Alguns segundos se passam. Cerca de um minuto depois aquele senhor exclama:
“Tenho 90 anos de idade e você proporcionou um dos melhores momentos da minha vida! Obrigado”.
Precisei me recompor diante daquele depoimento. O estresse logo foi embora e me animou a ficar até o final, atendendo até o último cliente como se fosse o primeiro.
Um jovem de 20 anos, visivelmente saudável, enxergando perfeitamente, não conseguiu observar as pequenas manchas escuras que apareciam no disco avermelhado, além da calota polar. Preferiu se expor com ironias sua ignorância.
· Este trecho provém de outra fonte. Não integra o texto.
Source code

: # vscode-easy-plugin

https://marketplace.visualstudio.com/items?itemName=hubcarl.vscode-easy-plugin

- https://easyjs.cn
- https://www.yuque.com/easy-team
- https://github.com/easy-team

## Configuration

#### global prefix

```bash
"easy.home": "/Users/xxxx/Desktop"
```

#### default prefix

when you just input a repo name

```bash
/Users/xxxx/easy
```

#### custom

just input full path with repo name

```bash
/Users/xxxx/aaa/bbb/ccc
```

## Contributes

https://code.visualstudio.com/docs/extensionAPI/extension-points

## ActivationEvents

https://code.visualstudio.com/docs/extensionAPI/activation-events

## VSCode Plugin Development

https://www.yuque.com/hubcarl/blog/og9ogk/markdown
Um velho de 90 anos, debilitado, cego de um olho. Conseguiu ver tudo que a imagem ao vivo podia mostrar. E se encantou.
Dali em diante fui obrigado, infelizmente, a ensinar aos jovens como olhar algo por um telescópio. Prestar atenção nos detalhes da imagem, mesmo sendo pequena. Se não for a Lua, não espere ver coisas grandes. Atente-se ao que é pequeno, porque está longe. Se possível, antes de encaminhá-los ao telescópio, treine eles com um microscópio, aprendendo a ver uma célula, por exemplo.
Anos depois daquele episódio, apesar dos esforços, prolifera-se muito mais seres com dois olhos… e sem nenhum cérebro.
3 comentários
Hoje em dia, provavelmente todo e qualquer cidadão já viu um documentário, uma revista ou um livro com fotografias e imagens dos planetas, galáxias, nebulosas, etc. Normalmente fotos tiradas por sondas, pelo telescópio Hubble ou então longas poses obtidas com equipamento amador.
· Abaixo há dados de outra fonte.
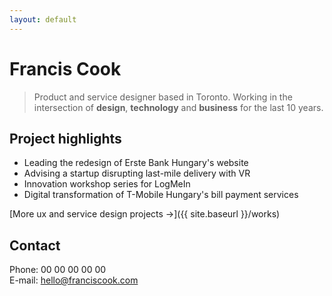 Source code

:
 ```yaml
---
layout: default
---
```


# Francis Cook

>  Product and service designer based in Toronto. Working in the intersection of **design**, **technology** and **business** for the last 10 years.

## Project highlights

* Leading the redesign of Erste Bank Hungary's website 
* Advising a startup disrupting last-mile delivery with VR
* Innovation workshop series for LogMeIn
* Digital transformation of T-Mobile Hungary's bill payment services

[More ux and service design projects →]({{ site.baseurl }}/works)

## Contact

Phone: 00 00 00 00 00  
E-mail: hello@franciscook.com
Essas imagens e fotos contaminam completamente as expectativas de quem, pela primeira vez, espreita pela ocular de um telescópio. Pela minha experiência receio sempre o momento em que se mostra uma galáxia, nebulosa ou planeta ao cidadão comum que nunca teve interesse pela astronomia e que aparece nos eventos de divulgação. Mesmo com algumas palavras em que se apela a que ajustem as expectativas, é frequente as pessoas dizerem que nem sequer estão a ver a nebulosa ou a galáxia (porque esperam ver “aquela foto” que viram na televisão ou na revista).
Os únicos objectos que realmente cativam o público são a Lua, Saturno e Júpiter…
Percebo a frustração, completamente. Já a senti inúmeras vezes. 🙂 Mas também percebo que a ciência não chegou a todos de todas as maneiras e que para que as pessoas se maravilhem, como nós, os que estão por dentro da magia da realidade, temos de as ensinar a ver…
“Certa hora, um dos monitores avisa que na fila há um idoso cego de um olho acompanhado de um familiar. Foi perguntado a mim se poderia priorizar o atendimento dele, já que o tal senhor estava debilitado.”
O senhor tem 90 anos e enfatizam tanto o ser cego de um olho. Ele vai olhar por um telescópio não vai ver um filme 3D. De certeza que o senhor tem limitações mais relevantes à obtenção de prioridade.
“Um jovem de 20 anos, visivelmente saudável, enxergando perfeitamente, não conseguiu observar as pequenas manchas escuras que apareciam no disco avermelhado, além da calota polar. Preferiu se expor com ironias sua ignorância.
Um velho de 90 anos, debilitado, cego de um olho. Conseguiu ver tudo que a imagem ao vivo podia mostrar. E se encantou.”
Que dados tens para afirmar que o jovem tem uma visão perfeita e não conseguiu observar as manchas e calota polar?
Hoje temo pequenos aparelhos que nos permitem falar com pessoas do outro lado do mundo e achamos normal e até tratamos com desdém. É normal alguém mais jovem esperar mais de algo do que alguém mais velho visto que os primeiros estão habituados a ter mais.
“O planeta Marte estava bem próximo da Terra em quase 60.000 anos.” ???